Que faire concrètement avec les jouets déjà à la maison
Jeter systématiquement tous les canards en caoutchouc de la maison relève sans doute de l’excès. Mais quelques gestes simples limitent réellement les dégâts. Après chaque bain, il vaut mieux presser le jouet à fond pour en évacuer un maximum d’eau, puis le laisser sécher à l’air libre plutôt que de le ranger humide dans un coffre fermé, véritable incubateur. Un passage régulier dans un mélange d’eau chaude et de vinaigre blanc, laissé quelques minutes puis rincé abondamment, aide aussi à limiter la prolifération sans recourir à des produits agressifs.
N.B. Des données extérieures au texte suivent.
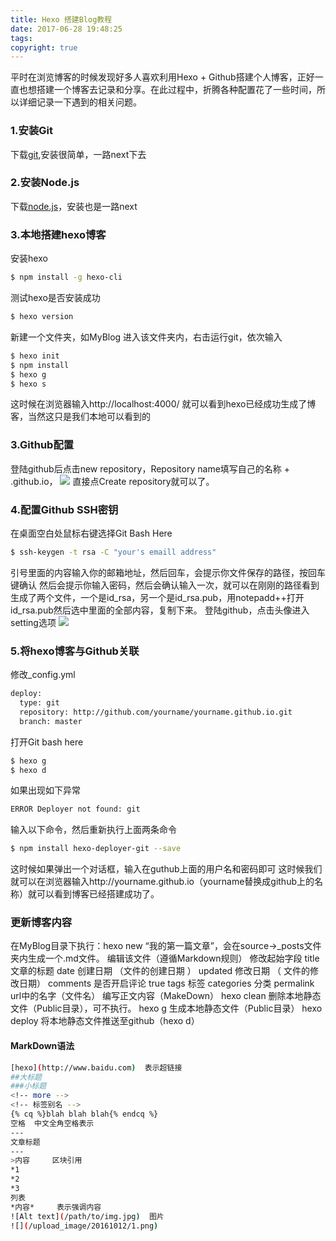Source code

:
 ```yaml
---
title: Hexo 搭建Blog教程
date: 2017-06-28 19:48:25
tags:
copyright: true
---
```

平时在浏览博客的时候发现好多人喜欢利用Hexo + Github搭建个人博客，正好一直也想搭建一个博客去记录和分享。在此过程中，折腾各种配置花了一些时间，所以详细记录一下遇到的相关问题。
###  1.安装Git
下载[git](https://git-scm.com/download/win),安装很简单，一路next下去
###  2.安装Node.js
下载[node.js](https://nodejs.org/en/)，安装也是一路next
### 3.本地搭建hexo博客
安装hexo
``` bash
$ npm install -g hexo-cli
```
测试hexo是否安装成功
``` bash
$ hexo version
```
新建一个文件夹，如MyBlog
进入该文件夹内，右击运行git，依次输入
``` bash
$ hexo init
$ npm install
$ hexo g
$ hexo s
```
这时候在浏览器输入http://localhost:4000/ 就可以看到hexo已经成功生成了博客，当然这只是我们本地可以看到的
### 3.Github配置
登陆github后点击new repository，Repository name填写自己的名称 + .github.io，
![](/upload_image/1.jpg)
直接点Create repository就可以了。
### 4.配置Github SSH密钥
在桌面空白处鼠标右键选择Git Bash Here
``` bash
$ ssh-keygen -t rsa -C "your's emaill address"
```
引号里面的内容输入你的邮箱地址，然后回车，会提示你文件保存的路径，按回车键确认
然后会提示你输入密码，然后会确认输入一次，就可以在刚刚的路径看到生成了两个文件，一个是id_rsa，另一个是id_rsa.pub，用notepadd++打开id_rsa.pub然后选中里面的全部内容，复制下来。
登陆github，点击头像进入setting选项
![](/upload_image/2.jpg)
### 5.将hexo博客与Github关联
修改_config.yml
``` bash
deploy:
  type: git
  repository: http://github.com/yourname/yourname.github.io.git
  branch: master
```
打开Git bash here
``` bash
$ hexo g
$ hexo d
```
如果出现如下异常
``` bash
ERROR Deployer not found: git
```
输入以下命令，然后重新执行上面两条命令
``` bash
$ npm install hexo-deployer-git --save
```
这时候如果弹出一个对话框，输入在guthub上面的用户名和密码即可
这时候我们就可以在浏览器输入http://yourname.github.io（yourname替换成github上的名称）就可以看到博客已经搭建成功了。
### 更新博客内容
在MyBlog目录下执行：hexo new “我的第一篇文章”，会在source->_posts文件夹内生成一个.md文件。
编辑该文件（遵循Markdown规则）
修改起始字段
title 文章的标题
date 创建日期 （文件的创建日期 ）
updated 修改日期 （ 文件的修改日期）
comments 是否开启评论 true
tags 标签
categories 分类
permalink url中的名字（文件名）
编写正文内容（MakeDown）
hexo clean 删除本地静态文件（Public目录），可不执行。
hexo g 生成本地静态文件（Public目录）
hexo deploy 将本地静态文件推送至github（hexo d）
#### MarkDown语法
``` bash
[hexo](http://www.baidu.com)  表示超链接
##大标题
###小标题
<!-- more -->
<!-- 标签别名 -->
{% cq %}blah blah blah{% endcq %}
空格  中文全角空格表示
---
文章标题
---
>内容     区块引用
*1
*2
*3
列表
*内容*     表示强调内容
![Alt text](/path/to/img.jpg)  图片
![](/upload_image/20161012/1.png)

```
<blockquote class="blockquote-center"></blockquote>

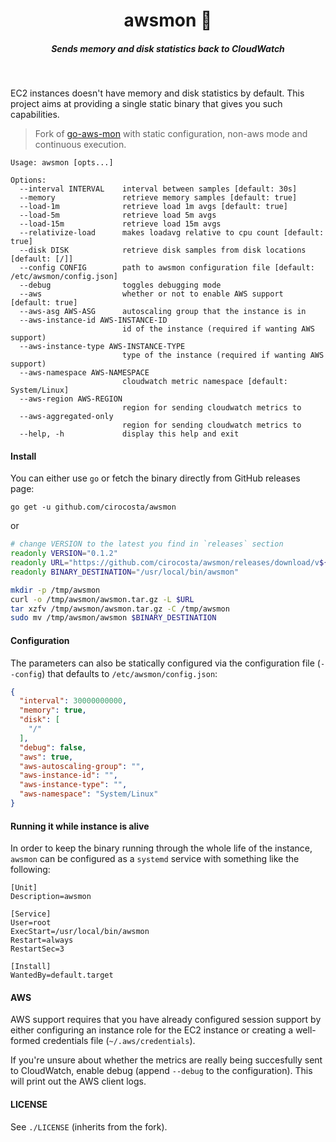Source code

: <h1 align="center">awsmon 📡  </h1>

<h5 align="center">Sends memory and disk statistics back to CloudWatch</h5>

<br/>

EC2 instances doesn't have memory and disk statistics by default. This project aims at providing a single static binary that gives you such capabilities.

> Fork of [go-aws-mon](https://github.com/a3linux/go-aws-mon/) with static configuration, non-aws mode and continuous execution.


```
Usage: awsmon [opts...]

Options:
  --interval INTERVAL    interval between samples [default: 30s]
  --memory               retrieve memory samples [default: true]
  --load-1m              retrieve load 1m avgs [default: true]
  --load-5m              retrieve load 5m avgs
  --load-15m             retrieve load 15m avgs
  --relativize-load      makes loadavg relative to cpu count [default: true]
  --disk DISK            retrieve disk samples from disk locations [default: [/]]
  --config CONFIG        path to awsmon configuration file [default: /etc/awsmon/config.json]
  --debug                toggles debugging mode
  --aws                  whether or not to enable AWS support [default: true]
  --aws-asg AWS-ASG      autoscaling group that the instance is in
  --aws-instance-id AWS-INSTANCE-ID
                         id of the instance (required if wanting AWS support)
  --aws-instance-type AWS-INSTANCE-TYPE
                         type of the instance (required if wanting AWS support)
  --aws-namespace AWS-NAMESPACE
                         cloudwatch metric namespace [default: System/Linux]
  --aws-region AWS-REGION
                         region for sending cloudwatch metrics to
  --aws-aggregated-only
                         region for sending cloudwatch metrics to
  --help, -h             display this help and exit
```

#### Install

You can either use `go` or fetch the binary directly from GitHub releases page:

```
go get -u github.com/cirocosta/awsmon
```

or

```sh
# change VERSION to the latest you find in `releases` section
readonly VERSION="0.1.2"
readonly URL="https://github.com/cirocosta/awsmon/releases/download/v${VERSION}/awsmon_${VERSION}_linux_amd64.tar.gz"
readonly BINARY_DESTINATION="/usr/local/bin/awsmon"

mkdir -p /tmp/awsmon
curl -o /tmp/awsmon/awsmon.tar.gz -L $URL
tar xzfv /tmp/awsmon/awsmon.tar.gz -C /tmp/awsmon
sudo mv /tmp/awsmon/awsmon $BINARY_DESTINATION
```

#### Configuration

The parameters can also be statically configured via the configuration file (`--config`) that defaults to `/etc/awsmon/config.json`:

```json
{
  "interval": 30000000000,
  "memory": true,
  "disk": [
    "/"
  ],
  "debug": false,
  "aws": true,
  "aws-autoscaling-group": "",
  "aws-instance-id": "",
  "aws-instance-type": "",
  "aws-namespace": "System/Linux"
}
```


#### Running it while instance is alive

In order to keep the binary running through the whole life of the instance, `awsmon` can be configured as a `systemd` service with something like the following:

```
[Unit]
Description=awsmon

[Service]
User=root
ExecStart=/usr/local/bin/awsmon
Restart=always
RestartSec=3

[Install]
WantedBy=default.target
```


#### AWS

AWS support requires that you have already configured session support by either configuring an instance role for the EC2 instance or creating a well-formed credentials file (`~/.aws/credentials`). 

If you're unsure about whether the metrics are really being succesfully sent to CloudWatch, enable debug (append `--debug` to the configuration). This will print out the AWS client logs.


#### LICENSE

See `./LICENSE` (inherits from the fork).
Pour les jouets déjà anciens, ceux qui traînent depuis la naissance du premier enfant et qui ont servi pour le deuxième, une inspection s’impose : à la moindre odeur suspecte ou trace sombre autour du trou, direction la poubelle plutôt que le bac de recyclage des jouets à donner. Certains fabricants proposent désormais des modèles sans orifice, ou en silicone plein, justement pour éliminer le problème à la source plutôt que de le gérer après coup.
Ce que révèle surtout cette histoire de canard éventré, c’est à quel point nos réflexes d’hygiène s’arrêtent souvent à ce qui se voit. On désinfecte la baignoire, on lave les serviettes, on frotte le carrelage, mais le petit jouet flottant échappe presque toujours à l’inspection. Depuis, chez moi, la règle est simple : tout jouet de bain percé se vide, se rince au vinaigre une fois par semaine, et sèche à l’air libre, ventouse ouverte vers le bas. Le canard, lui, a fini directement à la poubelle.